━━━━━ PROVIDED INFORMATION ━━━━━

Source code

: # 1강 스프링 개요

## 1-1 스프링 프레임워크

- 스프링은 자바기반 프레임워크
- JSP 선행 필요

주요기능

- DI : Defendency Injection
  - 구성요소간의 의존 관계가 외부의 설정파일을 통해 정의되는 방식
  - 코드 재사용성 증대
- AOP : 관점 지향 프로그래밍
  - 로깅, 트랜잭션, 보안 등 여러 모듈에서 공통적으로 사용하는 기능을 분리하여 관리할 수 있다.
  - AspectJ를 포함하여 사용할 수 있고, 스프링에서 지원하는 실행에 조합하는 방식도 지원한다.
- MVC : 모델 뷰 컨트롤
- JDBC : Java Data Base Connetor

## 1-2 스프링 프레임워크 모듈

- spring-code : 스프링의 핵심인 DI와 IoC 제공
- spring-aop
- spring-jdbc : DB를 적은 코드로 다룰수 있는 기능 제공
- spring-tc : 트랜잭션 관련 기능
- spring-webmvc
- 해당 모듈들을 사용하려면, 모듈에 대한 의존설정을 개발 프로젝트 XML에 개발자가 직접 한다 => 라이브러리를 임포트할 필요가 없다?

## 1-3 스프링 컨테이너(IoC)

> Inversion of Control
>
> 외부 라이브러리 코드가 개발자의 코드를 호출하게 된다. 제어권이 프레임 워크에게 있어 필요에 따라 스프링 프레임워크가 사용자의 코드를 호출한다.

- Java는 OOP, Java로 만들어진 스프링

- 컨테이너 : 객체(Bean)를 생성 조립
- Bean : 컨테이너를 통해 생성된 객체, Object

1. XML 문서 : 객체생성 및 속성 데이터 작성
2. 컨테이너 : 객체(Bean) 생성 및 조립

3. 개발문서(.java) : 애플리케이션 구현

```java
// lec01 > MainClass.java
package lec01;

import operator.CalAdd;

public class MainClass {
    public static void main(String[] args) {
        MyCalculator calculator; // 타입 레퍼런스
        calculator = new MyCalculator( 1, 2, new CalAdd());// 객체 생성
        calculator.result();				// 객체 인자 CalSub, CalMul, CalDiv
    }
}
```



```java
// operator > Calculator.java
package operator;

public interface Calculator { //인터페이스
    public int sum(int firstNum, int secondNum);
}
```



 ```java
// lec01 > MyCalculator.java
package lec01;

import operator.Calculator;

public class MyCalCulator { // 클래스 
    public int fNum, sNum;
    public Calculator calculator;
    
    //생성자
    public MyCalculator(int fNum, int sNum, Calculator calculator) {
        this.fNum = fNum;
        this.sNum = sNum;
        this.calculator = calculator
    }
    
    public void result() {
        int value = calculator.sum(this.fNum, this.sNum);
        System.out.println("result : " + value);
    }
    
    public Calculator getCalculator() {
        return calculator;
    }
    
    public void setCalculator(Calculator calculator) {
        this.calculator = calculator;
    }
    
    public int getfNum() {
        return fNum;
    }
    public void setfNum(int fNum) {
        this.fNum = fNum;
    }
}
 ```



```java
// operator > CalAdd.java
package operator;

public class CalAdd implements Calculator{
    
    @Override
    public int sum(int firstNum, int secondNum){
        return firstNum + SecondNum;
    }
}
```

━━━━━
━━━━━ PROVIDED INFORMATION ━━━━━

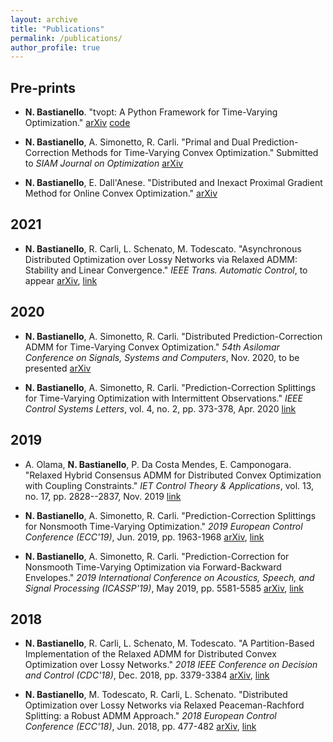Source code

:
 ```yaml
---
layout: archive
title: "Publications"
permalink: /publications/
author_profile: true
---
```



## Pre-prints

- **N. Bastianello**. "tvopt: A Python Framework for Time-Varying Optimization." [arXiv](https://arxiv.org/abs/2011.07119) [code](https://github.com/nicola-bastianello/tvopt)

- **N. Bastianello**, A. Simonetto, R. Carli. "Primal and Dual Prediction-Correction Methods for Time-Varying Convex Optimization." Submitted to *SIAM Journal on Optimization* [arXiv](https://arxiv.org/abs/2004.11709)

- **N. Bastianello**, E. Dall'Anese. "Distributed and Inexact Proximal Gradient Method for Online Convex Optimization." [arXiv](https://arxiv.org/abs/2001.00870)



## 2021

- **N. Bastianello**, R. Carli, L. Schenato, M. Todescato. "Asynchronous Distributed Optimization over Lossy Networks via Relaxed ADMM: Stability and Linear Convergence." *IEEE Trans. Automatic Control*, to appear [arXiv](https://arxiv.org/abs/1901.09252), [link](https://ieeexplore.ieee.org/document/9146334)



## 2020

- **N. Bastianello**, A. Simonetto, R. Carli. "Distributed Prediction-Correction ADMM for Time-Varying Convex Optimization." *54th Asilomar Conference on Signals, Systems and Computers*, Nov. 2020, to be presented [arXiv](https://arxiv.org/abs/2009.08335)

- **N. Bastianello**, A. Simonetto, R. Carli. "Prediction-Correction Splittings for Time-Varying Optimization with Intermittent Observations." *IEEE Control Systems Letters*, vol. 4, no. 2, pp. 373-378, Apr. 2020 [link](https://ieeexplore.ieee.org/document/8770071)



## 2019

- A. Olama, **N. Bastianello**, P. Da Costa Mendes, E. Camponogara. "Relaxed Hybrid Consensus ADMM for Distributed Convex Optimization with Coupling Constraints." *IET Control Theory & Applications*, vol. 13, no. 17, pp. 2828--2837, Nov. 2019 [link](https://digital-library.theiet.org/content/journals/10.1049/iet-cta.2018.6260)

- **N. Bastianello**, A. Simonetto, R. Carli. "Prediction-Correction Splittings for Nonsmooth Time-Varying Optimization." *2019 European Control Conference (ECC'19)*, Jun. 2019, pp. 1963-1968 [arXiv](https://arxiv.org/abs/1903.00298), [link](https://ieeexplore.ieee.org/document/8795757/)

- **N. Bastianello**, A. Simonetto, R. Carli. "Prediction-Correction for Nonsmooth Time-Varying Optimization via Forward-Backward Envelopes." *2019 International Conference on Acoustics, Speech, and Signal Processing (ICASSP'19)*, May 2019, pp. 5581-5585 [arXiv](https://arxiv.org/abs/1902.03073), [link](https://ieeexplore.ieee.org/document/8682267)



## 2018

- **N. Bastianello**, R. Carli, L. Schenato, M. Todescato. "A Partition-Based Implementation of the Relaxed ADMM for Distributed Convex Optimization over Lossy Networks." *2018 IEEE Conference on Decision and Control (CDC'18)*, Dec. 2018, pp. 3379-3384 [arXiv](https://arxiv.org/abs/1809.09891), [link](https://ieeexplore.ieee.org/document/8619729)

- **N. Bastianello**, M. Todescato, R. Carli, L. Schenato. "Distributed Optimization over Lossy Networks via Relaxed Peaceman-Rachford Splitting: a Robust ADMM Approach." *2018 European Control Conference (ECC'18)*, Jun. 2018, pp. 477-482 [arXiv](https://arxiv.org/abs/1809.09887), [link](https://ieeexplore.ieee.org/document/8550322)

━━━━━
━━━━━ PROVIDED INFORMATION ━━━━━

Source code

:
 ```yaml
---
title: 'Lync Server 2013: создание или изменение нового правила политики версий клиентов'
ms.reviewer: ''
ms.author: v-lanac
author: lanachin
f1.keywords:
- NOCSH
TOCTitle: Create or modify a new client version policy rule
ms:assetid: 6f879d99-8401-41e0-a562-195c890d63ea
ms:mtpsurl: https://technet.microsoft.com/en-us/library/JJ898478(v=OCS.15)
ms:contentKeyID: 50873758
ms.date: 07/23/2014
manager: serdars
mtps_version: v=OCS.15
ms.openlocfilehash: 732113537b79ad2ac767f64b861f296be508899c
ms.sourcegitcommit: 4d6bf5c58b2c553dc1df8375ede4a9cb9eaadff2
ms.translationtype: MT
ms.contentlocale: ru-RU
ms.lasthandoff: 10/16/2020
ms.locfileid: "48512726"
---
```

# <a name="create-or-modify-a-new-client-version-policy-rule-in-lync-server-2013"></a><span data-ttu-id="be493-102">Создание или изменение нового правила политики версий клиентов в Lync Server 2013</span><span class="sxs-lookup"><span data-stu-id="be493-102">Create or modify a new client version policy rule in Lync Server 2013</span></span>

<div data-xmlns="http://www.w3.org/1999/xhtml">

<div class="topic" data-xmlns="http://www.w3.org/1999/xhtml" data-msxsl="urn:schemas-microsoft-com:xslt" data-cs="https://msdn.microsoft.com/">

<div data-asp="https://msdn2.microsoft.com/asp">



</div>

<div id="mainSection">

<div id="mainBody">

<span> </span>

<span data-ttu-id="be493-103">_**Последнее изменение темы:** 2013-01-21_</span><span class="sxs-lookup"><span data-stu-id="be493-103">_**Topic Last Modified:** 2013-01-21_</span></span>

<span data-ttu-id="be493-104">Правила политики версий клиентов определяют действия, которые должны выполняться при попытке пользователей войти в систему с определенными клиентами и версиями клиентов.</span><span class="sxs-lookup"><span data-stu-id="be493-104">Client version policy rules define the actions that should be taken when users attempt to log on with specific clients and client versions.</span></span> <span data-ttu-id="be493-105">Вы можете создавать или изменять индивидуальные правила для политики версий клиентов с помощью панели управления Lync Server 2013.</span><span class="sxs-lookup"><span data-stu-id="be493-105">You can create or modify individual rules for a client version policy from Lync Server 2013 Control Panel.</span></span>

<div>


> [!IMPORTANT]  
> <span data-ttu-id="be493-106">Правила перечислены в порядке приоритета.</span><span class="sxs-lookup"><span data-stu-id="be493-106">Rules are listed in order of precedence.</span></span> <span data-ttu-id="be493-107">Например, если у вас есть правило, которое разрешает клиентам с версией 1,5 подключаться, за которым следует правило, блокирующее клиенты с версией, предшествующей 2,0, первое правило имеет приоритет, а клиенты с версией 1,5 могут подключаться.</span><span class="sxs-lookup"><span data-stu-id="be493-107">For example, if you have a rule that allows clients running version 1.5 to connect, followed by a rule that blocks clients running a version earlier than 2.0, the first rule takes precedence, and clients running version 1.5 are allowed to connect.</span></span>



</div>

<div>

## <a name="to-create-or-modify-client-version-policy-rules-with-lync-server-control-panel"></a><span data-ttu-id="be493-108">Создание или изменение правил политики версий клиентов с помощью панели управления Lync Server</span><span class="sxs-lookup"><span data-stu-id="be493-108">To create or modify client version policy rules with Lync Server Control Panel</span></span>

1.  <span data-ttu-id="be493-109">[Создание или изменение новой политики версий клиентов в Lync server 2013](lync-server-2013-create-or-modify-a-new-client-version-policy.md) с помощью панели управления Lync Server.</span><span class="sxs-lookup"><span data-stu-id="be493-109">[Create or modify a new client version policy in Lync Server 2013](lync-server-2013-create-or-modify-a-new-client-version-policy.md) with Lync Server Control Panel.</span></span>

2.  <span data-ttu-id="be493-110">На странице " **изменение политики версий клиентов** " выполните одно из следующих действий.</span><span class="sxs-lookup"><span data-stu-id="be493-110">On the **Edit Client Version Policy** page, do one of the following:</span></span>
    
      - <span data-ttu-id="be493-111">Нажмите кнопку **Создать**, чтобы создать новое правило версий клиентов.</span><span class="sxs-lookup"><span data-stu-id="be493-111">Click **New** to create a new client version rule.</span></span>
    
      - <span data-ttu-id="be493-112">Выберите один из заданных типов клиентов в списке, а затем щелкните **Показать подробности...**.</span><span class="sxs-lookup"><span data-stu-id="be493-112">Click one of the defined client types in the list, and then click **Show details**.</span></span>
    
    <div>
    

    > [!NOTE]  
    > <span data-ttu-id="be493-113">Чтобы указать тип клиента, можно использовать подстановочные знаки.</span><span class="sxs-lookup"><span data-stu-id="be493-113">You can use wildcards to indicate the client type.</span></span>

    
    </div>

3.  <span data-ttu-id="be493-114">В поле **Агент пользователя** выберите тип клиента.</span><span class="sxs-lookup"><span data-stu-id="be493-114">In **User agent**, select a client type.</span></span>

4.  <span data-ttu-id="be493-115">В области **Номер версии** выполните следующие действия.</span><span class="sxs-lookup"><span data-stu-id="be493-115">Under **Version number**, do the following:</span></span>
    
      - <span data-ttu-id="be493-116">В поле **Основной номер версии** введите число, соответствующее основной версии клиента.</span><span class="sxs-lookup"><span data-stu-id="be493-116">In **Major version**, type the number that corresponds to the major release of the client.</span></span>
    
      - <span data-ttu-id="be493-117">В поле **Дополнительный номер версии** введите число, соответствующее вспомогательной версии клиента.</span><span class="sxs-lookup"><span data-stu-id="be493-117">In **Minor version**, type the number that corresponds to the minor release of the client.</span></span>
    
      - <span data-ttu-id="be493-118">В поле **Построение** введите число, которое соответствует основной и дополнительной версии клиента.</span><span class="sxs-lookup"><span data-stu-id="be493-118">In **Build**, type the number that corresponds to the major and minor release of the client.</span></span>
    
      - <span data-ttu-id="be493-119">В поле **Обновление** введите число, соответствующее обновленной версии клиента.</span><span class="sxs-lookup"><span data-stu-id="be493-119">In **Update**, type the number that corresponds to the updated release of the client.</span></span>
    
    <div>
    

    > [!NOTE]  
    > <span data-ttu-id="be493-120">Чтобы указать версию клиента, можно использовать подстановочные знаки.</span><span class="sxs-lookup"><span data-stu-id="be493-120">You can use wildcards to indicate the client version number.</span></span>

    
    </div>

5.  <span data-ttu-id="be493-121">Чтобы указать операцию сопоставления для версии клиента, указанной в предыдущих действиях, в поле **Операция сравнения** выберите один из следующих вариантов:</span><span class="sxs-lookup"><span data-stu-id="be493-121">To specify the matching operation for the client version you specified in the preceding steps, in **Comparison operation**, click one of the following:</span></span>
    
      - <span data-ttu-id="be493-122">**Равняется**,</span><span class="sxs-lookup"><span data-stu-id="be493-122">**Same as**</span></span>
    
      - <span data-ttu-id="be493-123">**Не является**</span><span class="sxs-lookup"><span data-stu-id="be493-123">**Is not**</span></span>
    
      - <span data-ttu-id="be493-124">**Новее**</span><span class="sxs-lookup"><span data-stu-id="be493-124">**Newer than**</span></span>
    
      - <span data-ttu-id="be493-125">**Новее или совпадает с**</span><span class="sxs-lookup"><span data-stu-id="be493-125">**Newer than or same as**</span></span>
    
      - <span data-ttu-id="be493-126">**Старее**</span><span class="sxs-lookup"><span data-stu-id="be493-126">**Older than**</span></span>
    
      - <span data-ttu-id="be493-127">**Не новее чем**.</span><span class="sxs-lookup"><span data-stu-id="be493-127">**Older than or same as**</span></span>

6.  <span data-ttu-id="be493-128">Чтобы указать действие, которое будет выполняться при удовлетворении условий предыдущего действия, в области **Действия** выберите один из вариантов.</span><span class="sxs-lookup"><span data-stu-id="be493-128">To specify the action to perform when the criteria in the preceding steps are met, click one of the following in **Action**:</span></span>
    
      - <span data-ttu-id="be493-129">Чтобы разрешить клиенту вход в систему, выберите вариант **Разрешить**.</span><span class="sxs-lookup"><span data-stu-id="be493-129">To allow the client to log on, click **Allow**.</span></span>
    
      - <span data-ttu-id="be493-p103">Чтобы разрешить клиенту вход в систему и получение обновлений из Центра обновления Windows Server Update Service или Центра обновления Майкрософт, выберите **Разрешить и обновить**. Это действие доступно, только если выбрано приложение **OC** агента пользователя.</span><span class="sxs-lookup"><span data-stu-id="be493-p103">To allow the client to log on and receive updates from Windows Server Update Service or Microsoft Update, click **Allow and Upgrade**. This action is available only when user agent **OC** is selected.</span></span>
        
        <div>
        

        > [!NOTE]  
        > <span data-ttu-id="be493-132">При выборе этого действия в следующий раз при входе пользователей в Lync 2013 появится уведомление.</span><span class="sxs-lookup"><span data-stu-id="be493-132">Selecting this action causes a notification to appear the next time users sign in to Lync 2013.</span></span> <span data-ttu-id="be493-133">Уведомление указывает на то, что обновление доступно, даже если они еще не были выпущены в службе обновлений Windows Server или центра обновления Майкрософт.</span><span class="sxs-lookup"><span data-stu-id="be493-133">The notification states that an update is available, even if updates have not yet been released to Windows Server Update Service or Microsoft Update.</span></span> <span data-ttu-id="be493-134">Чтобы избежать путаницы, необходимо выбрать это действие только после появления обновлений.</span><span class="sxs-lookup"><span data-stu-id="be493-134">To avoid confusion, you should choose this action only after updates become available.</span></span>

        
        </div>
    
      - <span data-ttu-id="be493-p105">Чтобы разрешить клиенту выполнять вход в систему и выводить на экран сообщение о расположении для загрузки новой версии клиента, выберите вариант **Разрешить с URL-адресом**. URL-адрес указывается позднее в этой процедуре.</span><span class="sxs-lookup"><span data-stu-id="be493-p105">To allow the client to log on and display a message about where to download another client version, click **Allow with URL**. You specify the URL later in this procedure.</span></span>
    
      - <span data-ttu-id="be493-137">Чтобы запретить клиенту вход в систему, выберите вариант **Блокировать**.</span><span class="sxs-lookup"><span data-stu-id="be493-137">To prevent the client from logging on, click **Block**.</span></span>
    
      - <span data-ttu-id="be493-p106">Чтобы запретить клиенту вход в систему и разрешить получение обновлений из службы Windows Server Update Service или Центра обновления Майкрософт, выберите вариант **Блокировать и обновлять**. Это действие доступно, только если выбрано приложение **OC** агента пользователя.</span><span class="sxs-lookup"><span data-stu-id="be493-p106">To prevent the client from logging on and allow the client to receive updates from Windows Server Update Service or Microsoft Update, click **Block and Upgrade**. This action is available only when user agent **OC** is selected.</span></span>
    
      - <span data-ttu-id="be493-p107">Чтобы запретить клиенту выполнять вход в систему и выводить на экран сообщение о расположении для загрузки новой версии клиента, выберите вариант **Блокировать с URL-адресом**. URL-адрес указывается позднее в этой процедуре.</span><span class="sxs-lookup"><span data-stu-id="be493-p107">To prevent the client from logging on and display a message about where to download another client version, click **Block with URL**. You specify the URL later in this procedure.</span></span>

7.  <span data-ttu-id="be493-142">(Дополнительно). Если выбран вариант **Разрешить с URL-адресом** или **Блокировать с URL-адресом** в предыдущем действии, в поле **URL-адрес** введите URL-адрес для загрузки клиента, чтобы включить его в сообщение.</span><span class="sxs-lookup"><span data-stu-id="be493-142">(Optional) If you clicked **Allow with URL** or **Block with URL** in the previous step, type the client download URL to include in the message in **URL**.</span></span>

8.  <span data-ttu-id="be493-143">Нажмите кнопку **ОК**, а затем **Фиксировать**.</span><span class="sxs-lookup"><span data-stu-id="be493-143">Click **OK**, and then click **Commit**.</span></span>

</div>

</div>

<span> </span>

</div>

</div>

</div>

━━━━━

__WHAT TO DO__: Show all lines of the material in which the word "пользователя" can be found.

__ANSWER SPACE__:
3.  <span data-ttu-id="be493-114">В поле **Агент пользователя** выберите тип клиента.</span><span class="sxs-lookup"><span data-stu-id="be493-114">In **User agent**, select a client type.</span></span>
      - <span data-ttu-id="be493-p103">Чтобы разрешить клиенту вход в систему и получение обновлений из Центра обновления Windows Server Update Service или Центра обновления Майкрософт, выберите **Разрешить и обновить**. Это действие доступно, только если выбрано приложение **OC** агента пользователя.</span><span class="sxs-lookup"><span data-stu-id="be493-p103">To allow the client to log on and receive updates from Windows Server Update Service or Microsoft Update, click **Allow and Upgrade**. This action is available only when user agent **OC** is selected.</span></span>
      - <span data-ttu-id="be493-p106">Чтобы запретить клиенту вход в систему и разрешить получение обновлений из службы Windows Server Update Service или Центра обновления Майкрософт, выберите вариант **Блокировать и обновлять**. Это действие доступно, только если выбрано приложение **OC** агента пользователя.</span><span class="sxs-lookup"><span data-stu-id="be493-p106">To prevent the client from logging on and allow the client to receive updates from Windows Server Update Service or Microsoft Update, click **Block and Upgrade**. This action is available only when user agent **OC** is selected.</span></span>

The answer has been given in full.